In his 2022 shareholder letter, Warren Buffett notes: “Our extensive collection of businesses currently consists of a few enterprises that have truly extraordinary economics, many that enjoy very good economic characteristics, and a large group that are marginal” and “our satisfactory results have been the product of about a dozen truly good decisions.” He’s talking about skew!
If the fund managers have just learnt about skewed returns, then uh-oh.
I guess it depends on what type of investor you are. If you invest your money in private equity or venture capital, you need an exit event (a sale or an IPO). If, however, you are a business owner or think like a business owner - as Warren Buffett and Charlie Munger preach - what you want is lovely free cash flow. You want an increasing base of capital employed and a good return on capital employed. A laser focus on creating free cash flow and reinvesting it to generate future growth (and returns) is a crucial driver of the success of companies like Amazon, Alibaba, Apple, and Berkshire Hathaway. Between 1995 and 2012, Apple didn’t pay a dividend; it reinvested its earnings. And even then, the change in Apple policy was partly a result of Carl Icahn’s activist pressure.
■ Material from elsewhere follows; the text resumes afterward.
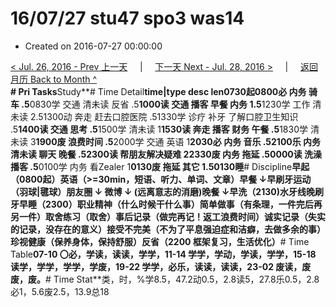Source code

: # 16/07/27 stu47 spo3 was14

* Created on 2016-07-27 00:00:00

[&lt; Jul. 26, 2016 - Prev 上一天](d26.md)     \|     [下一天 Next - Jul. 28, 2016 &gt;](d28.md)     \|     [返回月历 Back to Month ^](index.md)   
**\# Pri Tasks**Study**\# Time Detail**time\|type desc len0730起0800必 内务 骑车 .5**0830学 交通 清未读 反省 .5**1000读 交通 播客 早餐 内务 1.5**1230学 工作 清未读 2.51300动 奔走 赶去口腔医院 .51330学 诊疗 补牙 了解口腔卫生知识 .5**1400读 交通 思考 .5**1500学 清未读 1**1530读 奔走 播客 财务 午餐 .5**1830学 清未读 3**1900废 浪费时间 .5**2000学 交通 英语 1**2030必 内务 音乐 .52100乐 内务 清未读 聊天 晚餐 .52300读 帮朋友解决疑难 22330废 内务 拖延 .50000读 洗澡 播客 .5**0100学 内务 看Zealer 1**0130废 拖延 其它 1.50130睡**\# Discipline**早起（0800起）英语（&gt;=30min，短语、听力、单词、文章）早餐 ↓早刷牙运动（羽球\|毽球）朋友圈 ↓ 微博 ↓ \(远离意志的消磨\)晚餐 ↓早洗（2130\)水牙线晚刷牙早睡（2300）**职业**精神（什么时候干什么事）**简单**做事（有条理，一件完后再另一件）**取舍**练习（取舍）事后记录（做完再记！返工浪费时间）诚实记录（失实的记录，没存在的意义）接受不完美（不为了平息强迫症和洁癖，去做多余的事）珍视健康（保养身体，保持舒服）反省（2200 框架复习，生活优化）**\# Time Table**07-10 〇必，学读，读读，学学，11-14 学学，学动，学读，学学，15-18 读学，学学，学学，学废，19-22 学学，必乐，读读，读读，23-02 废读，废废，废。**\# Time Stat**类，时，%学8.5，47.2动0.5，2.8读5，27.8乐0.5，2.8必1，5.6废2.5，13.9总18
An easy way to avoid this shareholder pressure is to not bother with shareholders and avoid being publicly listed. It’s rare, but possible, to become massive whilst being a private company - Cargill, IKEA, and INEOS are some private firms you may have heard of.
That’s not to say that we don’t want people or institutions who are good at making money. Do it the Warren Buffett way, and you’ll have the entire world respecting you (though I’d argue Berkshire Hathaway operates like a business owner, not an investor, though Warren and Charlie are indisputably investors). The world needs people like Buffett and Munger. The relatively dull yet ludicrously necessary world of pension funds attests to the fact. I want solid returns when I invest in index funds. I want my holdings to appreciate, thank you very much (not investment advice, yadda, yadda, yadda).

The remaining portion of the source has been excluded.